MATERIAL TO PROCESS:
▬▬▬▬▬▬▬▬▬▬

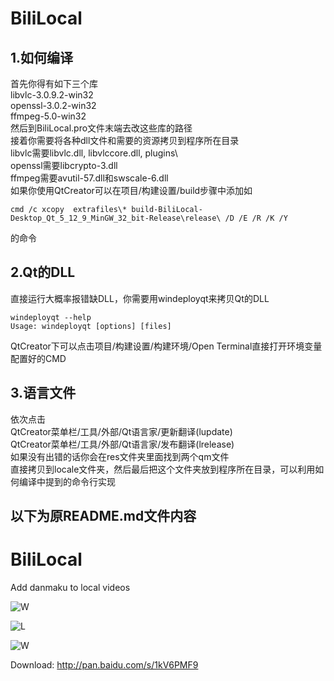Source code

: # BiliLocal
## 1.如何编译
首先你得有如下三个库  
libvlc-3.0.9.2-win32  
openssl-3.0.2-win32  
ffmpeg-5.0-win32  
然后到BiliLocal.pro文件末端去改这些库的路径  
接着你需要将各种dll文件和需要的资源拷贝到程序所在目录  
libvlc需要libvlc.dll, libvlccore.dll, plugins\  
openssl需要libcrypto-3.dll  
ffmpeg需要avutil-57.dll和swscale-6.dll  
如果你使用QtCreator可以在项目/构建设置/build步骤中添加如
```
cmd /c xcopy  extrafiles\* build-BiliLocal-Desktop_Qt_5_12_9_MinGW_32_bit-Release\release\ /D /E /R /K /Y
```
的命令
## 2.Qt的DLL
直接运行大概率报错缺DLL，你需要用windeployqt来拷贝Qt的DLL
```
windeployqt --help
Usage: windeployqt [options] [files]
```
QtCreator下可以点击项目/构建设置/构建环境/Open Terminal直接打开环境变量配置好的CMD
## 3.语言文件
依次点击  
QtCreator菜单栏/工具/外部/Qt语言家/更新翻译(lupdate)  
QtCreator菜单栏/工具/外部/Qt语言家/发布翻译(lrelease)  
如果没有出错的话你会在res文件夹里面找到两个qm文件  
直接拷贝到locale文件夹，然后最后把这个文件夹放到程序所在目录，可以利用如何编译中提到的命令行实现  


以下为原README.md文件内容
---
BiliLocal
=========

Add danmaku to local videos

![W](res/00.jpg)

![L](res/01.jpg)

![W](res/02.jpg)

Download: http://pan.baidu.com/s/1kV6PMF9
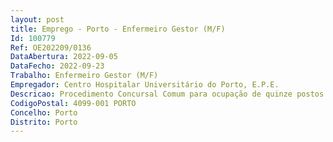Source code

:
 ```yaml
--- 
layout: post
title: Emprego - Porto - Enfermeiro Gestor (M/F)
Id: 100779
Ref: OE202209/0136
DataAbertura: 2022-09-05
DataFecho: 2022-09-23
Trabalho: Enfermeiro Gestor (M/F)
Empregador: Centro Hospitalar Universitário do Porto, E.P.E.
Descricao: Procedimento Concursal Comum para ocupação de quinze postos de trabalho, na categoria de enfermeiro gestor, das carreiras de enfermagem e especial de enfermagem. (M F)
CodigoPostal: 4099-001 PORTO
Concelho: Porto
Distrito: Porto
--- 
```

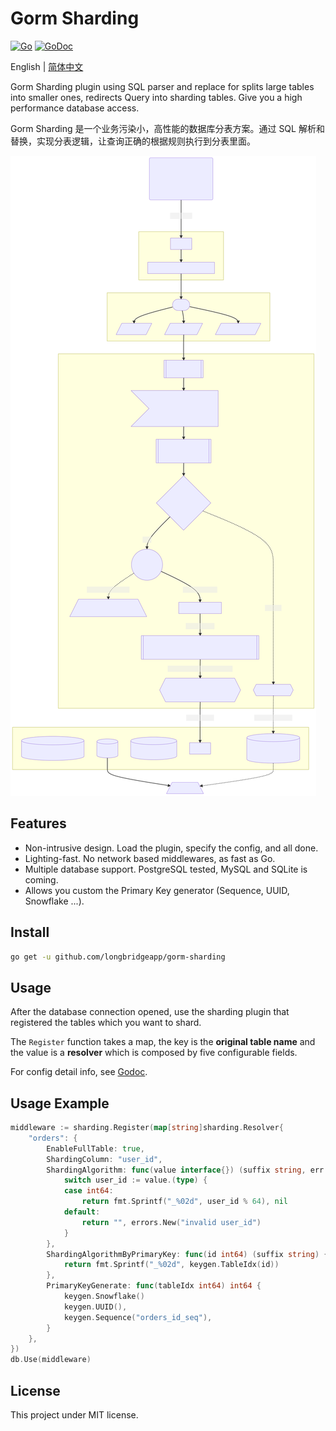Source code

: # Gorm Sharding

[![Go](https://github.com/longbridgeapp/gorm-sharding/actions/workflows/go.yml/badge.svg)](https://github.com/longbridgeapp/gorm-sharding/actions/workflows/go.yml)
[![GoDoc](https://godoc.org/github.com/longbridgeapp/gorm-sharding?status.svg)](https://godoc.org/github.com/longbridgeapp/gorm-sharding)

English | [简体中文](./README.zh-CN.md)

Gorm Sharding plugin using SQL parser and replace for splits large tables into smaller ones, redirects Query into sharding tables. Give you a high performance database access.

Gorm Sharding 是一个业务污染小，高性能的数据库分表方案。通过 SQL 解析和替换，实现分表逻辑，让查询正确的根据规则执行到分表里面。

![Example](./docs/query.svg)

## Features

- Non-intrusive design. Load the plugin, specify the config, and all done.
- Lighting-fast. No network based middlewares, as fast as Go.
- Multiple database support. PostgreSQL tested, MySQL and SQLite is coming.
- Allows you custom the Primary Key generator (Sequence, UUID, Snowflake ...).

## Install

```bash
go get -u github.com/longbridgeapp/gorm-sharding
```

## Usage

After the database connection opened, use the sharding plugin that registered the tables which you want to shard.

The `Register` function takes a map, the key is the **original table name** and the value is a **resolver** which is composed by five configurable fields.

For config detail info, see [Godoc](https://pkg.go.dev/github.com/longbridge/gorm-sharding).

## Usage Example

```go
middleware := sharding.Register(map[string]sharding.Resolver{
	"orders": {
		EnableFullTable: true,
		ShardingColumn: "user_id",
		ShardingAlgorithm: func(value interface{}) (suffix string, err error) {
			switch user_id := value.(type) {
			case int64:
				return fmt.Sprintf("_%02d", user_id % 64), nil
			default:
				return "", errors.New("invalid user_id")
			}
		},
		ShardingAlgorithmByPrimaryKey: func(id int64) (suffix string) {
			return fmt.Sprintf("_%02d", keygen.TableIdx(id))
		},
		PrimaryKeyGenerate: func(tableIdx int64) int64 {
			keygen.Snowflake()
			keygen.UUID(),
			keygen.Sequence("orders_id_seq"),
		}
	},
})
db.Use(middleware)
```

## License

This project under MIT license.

▬▬▬▬▬▬▬▬▬▬

WORK ITEM: Skip the pictures. Restate exactly the lines from the start of the entries through the line containing "## Features", both ends included.

EXERCISE RESULT:
Source code

: # BiliLocal
## 1.如何编译
首先你得有如下三个库  
libvlc-3.0.9.2-win32  
openssl-3.0.2-win32  
ffmpeg-5.0-win32  
然后到BiliLocal.pro文件末端去改这些库的路径  
接着你需要将各种dll文件和需要的资源拷贝到程序所在目录  
libvlc需要libvlc.dll, libvlccore.dll, plugins\  
openssl需要libcrypto-3.dll  
ffmpeg需要avutil-57.dll和swscale-6.dll  
如果你使用QtCreator可以在项目/构建设置/build步骤中添加如
```
cmd /c xcopy  extrafiles\* build-BiliLocal-Desktop_Qt_5_12_9_MinGW_32_bit-Release\release\ /D /E /R /K /Y
```
的命令
## 2.Qt的DLL
直接运行大概率报错缺DLL，你需要用windeployqt来拷贝Qt的DLL
```
windeployqt --help
Usage: windeployqt [options] [files]
```
QtCreator下可以点击项目/构建设置/构建环境/Open Terminal直接打开环境变量配置好的CMD
## 3.语言文件
依次点击  
QtCreator菜单栏/工具/外部/Qt语言家/更新翻译(lupdate)  
QtCreator菜单栏/工具/外部/Qt语言家/发布翻译(lrelease)  
如果没有出错的话你会在res文件夹里面找到两个qm文件  
直接拷贝到locale文件夹，然后最后把这个文件夹放到程序所在目录，可以利用如何编译中提到的命令行实现  


以下为原README.md文件内容
---
BiliLocal
=========

Add danmaku to local videos

![W](res/00.jpg)

![L](res/01.jpg)

![W](res/02.jpg)

Download: http://pan.baidu.com/s/1kV6PMF9
Source code

:
 ```yaml
--- 
layout: post
title: Emprego - Porto - Enfermeiro Gestor (M/F)
Id: 100779
Ref: OE202209/0136
DataAbertura: 2022-09-05
DataFecho: 2022-09-23
Trabalho: Enfermeiro Gestor (M/F)
Empregador: Centro Hospitalar Universitário do Porto, E.P.E.
Descricao: Procedimento Concursal Comum para ocupação de quinze postos de trabalho, na categoria de enfermeiro gestor, das carreiras de enfermagem e especial de enfermagem. (M F)
CodigoPostal: 4099-001 PORTO
Concelho: Porto
Distrito: Porto
--- 
```

Source code

: # Gorm Sharding

[![Go](https://github.com/longbridgeapp/gorm-sharding/actions/workflows/go.yml/badge.svg)](https://github.com/longbridgeapp/gorm-sharding/actions/workflows/go.yml)
[![GoDoc](https://godoc.org/github.com/longbridgeapp/gorm-sharding?status.svg)](https://godoc.org/github.com/longbridgeapp/gorm-sharding)

English | [简体中文](./README.zh-CN.md)

Gorm Sharding plugin using SQL parser and replace for splits large tables into smaller ones, redirects Query into sharding tables. Give you a high performance database access.

Gorm Sharding 是一个业务污染小，高性能的数据库分表方案。通过 SQL 解析和替换，实现分表逻辑，让查询正确的根据规则执行到分表里面。

![Example](./docs/query.svg)

## Features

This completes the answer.